(PROBLEM TO WORK ON):
In the material below, find the line containing "Two or three" and the line containing "#### Do I need", then reproduce exactly both of them and every line between, and nothing else.

-.-.-

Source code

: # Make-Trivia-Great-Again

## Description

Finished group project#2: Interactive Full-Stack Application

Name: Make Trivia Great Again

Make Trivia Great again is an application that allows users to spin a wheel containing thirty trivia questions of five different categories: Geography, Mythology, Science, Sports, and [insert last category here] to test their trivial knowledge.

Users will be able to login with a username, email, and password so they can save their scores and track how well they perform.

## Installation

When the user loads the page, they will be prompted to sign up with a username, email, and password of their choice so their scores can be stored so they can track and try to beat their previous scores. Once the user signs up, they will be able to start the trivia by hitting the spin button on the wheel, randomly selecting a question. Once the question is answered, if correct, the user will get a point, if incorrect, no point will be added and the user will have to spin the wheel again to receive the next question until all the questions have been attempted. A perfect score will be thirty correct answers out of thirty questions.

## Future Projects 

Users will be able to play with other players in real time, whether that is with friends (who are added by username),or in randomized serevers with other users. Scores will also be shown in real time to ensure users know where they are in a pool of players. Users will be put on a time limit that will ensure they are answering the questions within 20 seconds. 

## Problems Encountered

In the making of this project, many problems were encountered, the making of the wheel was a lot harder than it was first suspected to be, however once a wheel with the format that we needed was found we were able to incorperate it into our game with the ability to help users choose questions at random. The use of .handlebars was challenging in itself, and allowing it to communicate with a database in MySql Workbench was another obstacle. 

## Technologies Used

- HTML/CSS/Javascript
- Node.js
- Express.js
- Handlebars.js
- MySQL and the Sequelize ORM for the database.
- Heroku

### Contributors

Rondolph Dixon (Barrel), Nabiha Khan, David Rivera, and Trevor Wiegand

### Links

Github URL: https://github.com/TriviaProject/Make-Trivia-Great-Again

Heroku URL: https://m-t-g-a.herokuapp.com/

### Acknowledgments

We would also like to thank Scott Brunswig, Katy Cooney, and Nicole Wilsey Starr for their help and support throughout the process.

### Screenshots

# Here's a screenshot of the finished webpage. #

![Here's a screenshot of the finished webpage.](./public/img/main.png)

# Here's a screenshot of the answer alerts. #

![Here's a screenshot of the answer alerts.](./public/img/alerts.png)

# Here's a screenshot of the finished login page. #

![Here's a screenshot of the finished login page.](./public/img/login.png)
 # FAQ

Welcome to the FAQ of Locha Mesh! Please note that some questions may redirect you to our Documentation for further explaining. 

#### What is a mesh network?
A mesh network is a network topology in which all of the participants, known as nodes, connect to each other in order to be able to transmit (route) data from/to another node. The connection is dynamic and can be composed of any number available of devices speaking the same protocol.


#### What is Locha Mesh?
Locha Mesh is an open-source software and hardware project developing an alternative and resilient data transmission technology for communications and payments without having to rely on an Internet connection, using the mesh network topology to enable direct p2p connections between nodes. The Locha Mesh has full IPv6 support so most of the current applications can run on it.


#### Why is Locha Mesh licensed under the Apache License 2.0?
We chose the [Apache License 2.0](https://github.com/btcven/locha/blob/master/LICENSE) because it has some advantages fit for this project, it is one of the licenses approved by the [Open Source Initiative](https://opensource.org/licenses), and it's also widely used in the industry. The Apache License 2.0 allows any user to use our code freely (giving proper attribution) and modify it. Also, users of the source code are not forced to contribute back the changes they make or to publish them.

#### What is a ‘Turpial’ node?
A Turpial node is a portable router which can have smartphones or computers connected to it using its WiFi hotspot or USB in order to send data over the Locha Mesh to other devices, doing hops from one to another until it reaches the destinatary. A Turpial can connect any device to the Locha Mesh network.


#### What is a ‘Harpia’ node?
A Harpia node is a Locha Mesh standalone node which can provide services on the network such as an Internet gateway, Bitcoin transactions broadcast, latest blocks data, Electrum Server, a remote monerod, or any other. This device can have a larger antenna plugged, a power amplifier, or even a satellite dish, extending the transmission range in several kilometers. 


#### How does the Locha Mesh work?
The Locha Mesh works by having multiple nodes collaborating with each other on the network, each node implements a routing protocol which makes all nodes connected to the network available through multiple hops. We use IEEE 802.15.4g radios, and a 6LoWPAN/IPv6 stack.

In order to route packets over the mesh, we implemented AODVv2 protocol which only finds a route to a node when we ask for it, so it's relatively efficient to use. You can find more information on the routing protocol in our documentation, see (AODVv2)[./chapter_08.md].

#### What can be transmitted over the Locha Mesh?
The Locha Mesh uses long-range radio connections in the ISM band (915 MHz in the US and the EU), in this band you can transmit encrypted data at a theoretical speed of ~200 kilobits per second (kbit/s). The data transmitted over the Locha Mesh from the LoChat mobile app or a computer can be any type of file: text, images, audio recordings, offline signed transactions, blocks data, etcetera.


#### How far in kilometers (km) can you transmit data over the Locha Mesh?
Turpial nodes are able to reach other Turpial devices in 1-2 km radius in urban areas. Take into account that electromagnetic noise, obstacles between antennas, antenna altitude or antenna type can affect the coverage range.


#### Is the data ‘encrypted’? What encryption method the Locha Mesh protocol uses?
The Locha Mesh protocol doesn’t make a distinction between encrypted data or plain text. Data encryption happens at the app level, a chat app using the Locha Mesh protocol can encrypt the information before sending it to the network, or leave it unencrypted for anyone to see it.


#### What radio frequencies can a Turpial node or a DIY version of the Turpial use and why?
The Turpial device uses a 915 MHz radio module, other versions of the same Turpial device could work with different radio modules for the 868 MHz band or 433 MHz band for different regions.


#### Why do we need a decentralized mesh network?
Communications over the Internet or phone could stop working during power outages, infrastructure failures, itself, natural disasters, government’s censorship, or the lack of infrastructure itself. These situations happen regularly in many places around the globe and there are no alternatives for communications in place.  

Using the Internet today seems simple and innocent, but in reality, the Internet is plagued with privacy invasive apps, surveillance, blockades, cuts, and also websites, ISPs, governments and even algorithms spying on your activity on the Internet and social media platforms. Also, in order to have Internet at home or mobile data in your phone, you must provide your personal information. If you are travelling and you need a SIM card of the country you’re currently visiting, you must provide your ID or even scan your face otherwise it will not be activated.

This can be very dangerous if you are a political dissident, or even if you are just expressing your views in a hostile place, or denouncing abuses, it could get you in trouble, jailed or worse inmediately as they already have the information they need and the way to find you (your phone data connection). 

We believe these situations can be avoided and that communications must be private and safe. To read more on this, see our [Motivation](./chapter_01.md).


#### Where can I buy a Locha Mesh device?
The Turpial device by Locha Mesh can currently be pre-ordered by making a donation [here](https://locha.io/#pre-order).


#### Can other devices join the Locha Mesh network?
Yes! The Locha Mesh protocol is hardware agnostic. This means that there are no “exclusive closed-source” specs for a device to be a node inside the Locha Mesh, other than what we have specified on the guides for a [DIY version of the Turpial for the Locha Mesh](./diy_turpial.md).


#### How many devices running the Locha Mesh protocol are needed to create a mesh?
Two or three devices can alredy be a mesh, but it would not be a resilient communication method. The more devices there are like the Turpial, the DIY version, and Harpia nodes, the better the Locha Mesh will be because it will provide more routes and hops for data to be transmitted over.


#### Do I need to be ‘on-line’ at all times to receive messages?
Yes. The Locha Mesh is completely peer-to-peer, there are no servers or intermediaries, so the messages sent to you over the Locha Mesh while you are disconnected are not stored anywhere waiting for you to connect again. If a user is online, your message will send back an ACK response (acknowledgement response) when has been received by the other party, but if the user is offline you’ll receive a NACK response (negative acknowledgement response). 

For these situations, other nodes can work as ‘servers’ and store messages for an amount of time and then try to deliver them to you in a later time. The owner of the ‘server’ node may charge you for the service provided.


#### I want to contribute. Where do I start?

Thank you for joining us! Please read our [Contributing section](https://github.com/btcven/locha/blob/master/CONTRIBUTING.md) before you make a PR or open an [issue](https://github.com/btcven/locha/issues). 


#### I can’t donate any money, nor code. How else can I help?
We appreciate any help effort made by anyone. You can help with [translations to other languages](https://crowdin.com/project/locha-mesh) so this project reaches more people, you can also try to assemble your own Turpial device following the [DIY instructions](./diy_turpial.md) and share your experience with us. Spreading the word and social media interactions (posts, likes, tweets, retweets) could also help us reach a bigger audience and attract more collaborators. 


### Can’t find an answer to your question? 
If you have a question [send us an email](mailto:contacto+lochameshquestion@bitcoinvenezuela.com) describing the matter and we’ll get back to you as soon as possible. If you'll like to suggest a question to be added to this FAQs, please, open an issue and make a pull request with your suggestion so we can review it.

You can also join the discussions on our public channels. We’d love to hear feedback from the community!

-.-.-

(SOLUTION):
Two or three devices can alredy be a mesh, but it would not be a resilient communication method. The more devices there are like the Turpial, the DIY version, and Harpia nodes, the better the Locha Mesh will be because it will provide more routes and hops for data to be transmitted over.


#### Do I need to be ‘on-line’ at all times to receive messages?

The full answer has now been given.